A Harris-Walz victory would elevate Flanagan to become the first Indigenous woman to become governor of any state.

“If I do say so myself, rural Democrats always have a way of taking time and opportunity where it's at, and so I'm very excited that on this day, we also get to celebrate historic announcement of Governor Tim Walz joining the ticket with our phenomenal present next president, Kamala Harris,” Anderson Clayton, the chairwoman of the North Carolina Democratic Party who has pushed for Democrats to appeal to Black and brown voters in rural areas, said on the call.

But the biggest stars of the event were celebrities Berk and Garner.

Jennifer Garner appeared on the Zoom call in support of Harris and Walz (Rural Americans for Harris)
Jennifer Garner appeared on the Zoom call in support of Harris and Walz (Rural Americans for Harris)

Berk for his part talked about his experience growing up in rural Missouri and his late Republican father.

“I really didn't have any hope that I was going to be able to change the mind of my 80-year-old dad, who thought it was his Christian duty to vote Republican,” Berk said.

“However, after the 2020 election, my dad called me up because he wanted me to know he did not vote for that man.

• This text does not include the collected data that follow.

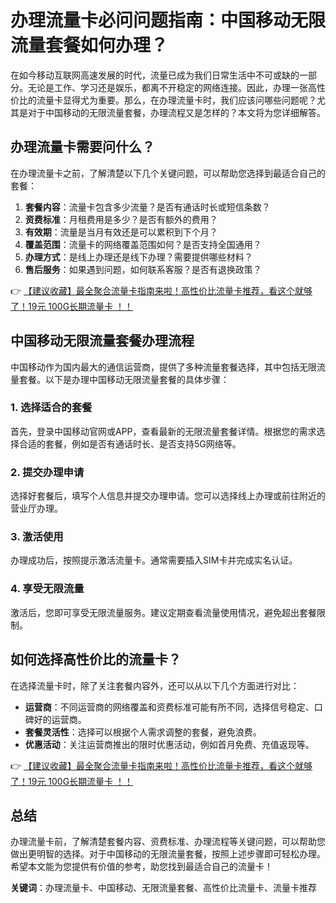 # 办理流量卡必问问题指南：中国移动无限流量套餐如何办理？

在如今移动互联网高速发展的时代，流量已成为我们日常生活中不可或缺的一部分。无论是工作、学习还是娱乐，都离不开稳定的网络连接。因此，办理一张高性价比的流量卡显得尤为重要。那么，在办理流量卡时，我们应该问哪些问题呢？尤其是对于中国移动的无限流量套餐，办理流程又是怎样的？本文将为您详细解答。

## 办理流量卡需要问什么？

在办理流量卡之前，了解清楚以下几个关键问题，可以帮助您选择到最适合自己的套餐：

1. **套餐内容**：流量卡包含多少流量？是否有通话时长或短信条数？  
2. **资费标准**：月租费用是多少？是否有额外的费用？  
3. **有效期**：流量是当月有效还是可以累积到下个月？  
4. **覆盖范围**：流量卡的网络覆盖范围如何？是否支持全国通用？  
5. **办理方式**：是线上办理还是线下办理？需要提供哪些材料？  
6. **售后服务**：如果遇到问题，如何联系客服？是否有退换政策？  

👉 [【建议收藏】最全聚合流量卡指南来啦！高性价比流量卡推荐，看这个就够了！19元 100G长期流量卡 ！！](https://bit.ly/Liuliangka)

## 中国移动无限流量套餐办理流程

中国移动作为国内最大的通信运营商，提供了多种流量套餐选择，其中包括无限流量套餐。以下是办理中国移动无限流量套餐的具体步骤：

### 1. 选择适合的套餐
首先，登录中国移动官网或APP，查看最新的无限流量套餐详情。根据您的需求选择合适的套餐，例如是否有通话时长、是否支持5G网络等。

### 2. 提交办理申请
选择好套餐后，填写个人信息并提交办理申请。您可以选择线上办理或前往附近的营业厅办理。

### 3. 激活使用
办理成功后，按照提示激活流量卡。通常需要插入SIM卡并完成实名认证。

### 4. 享受无限流量
激活后，您即可享受无限流量服务。建议定期查看流量使用情况，避免超出套餐限制。

## 如何选择高性价比的流量卡？

在选择流量卡时，除了关注套餐内容外，还可以从以下几个方面进行对比：

- **运营商**：不同运营商的网络覆盖和资费标准可能有所不同，选择信号稳定、口碑好的运营商。  
- **套餐灵活性**：选择可以根据个人需求调整的套餐，避免浪费。  
- **优惠活动**：关注运营商推出的限时优惠活动，例如首月免费、充值返现等。  

👉 [【建议收藏】最全聚合流量卡指南来啦！高性价比流量卡推荐，看这个就够了！19元 100G长期流量卡 ！！](https://bit.ly/Liuliangka)

## 总结

办理流量卡前，了解清楚套餐内容、资费标准、办理流程等关键问题，可以帮助您做出更明智的选择。对于中国移动的无限流量套餐，按照上述步骤即可轻松办理。希望本文能为您提供有价值的参考，助您找到最适合自己的流量卡！

**关键词**：办理流量卡、中国移动、无限流量套餐、高性价比流量卡、流量卡推荐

He did not vote for Trump because of me and my husband Dewey.”

Garner, a personal friend of Senator Joe Manchin, talked about the need to support rural areas – drawing on her own experience growing up in West Virginia with parents from Texas and Oklahoma.

“And I'm not talking about like, you know, behind the Walmart, I'm talking about the time, but in the town behind the town, behind the town, who can get to Walmart, you know, with a group of people, maybe once a month, because that's how often they can afford gas,” she said.

“We have to get our neighbors excited,” she said. “We have to show our enthusiasm and our pride as we advocate for the Harris-Walz ticket and to the eventual success of having Harris-Walz in the White House, governing this country and caring about rural America, making sure that there's more opportunity for healthcare in the middle of nowhere.”

Democrats have sought to shore up their support among rural voters in recent years in hopes of reshaping the party’s old coalition that not only included Black voters, Latinos and young people, but many non-college-educated white voters who have drifted toward the Republican Party – a trend that Donald Trump accelerated.

Indeed, in Walz’s final campaign for Congress, he narrowly won re-election in 2016 in his district in southern Minnesota when Trump won the district.

Harris and Walz will proceed to make a swing throughout multiple states this week, including Wisconsin, Georgia, Arizona and Nevada, all states that have both major urban populations as well as large swaths of rural areas.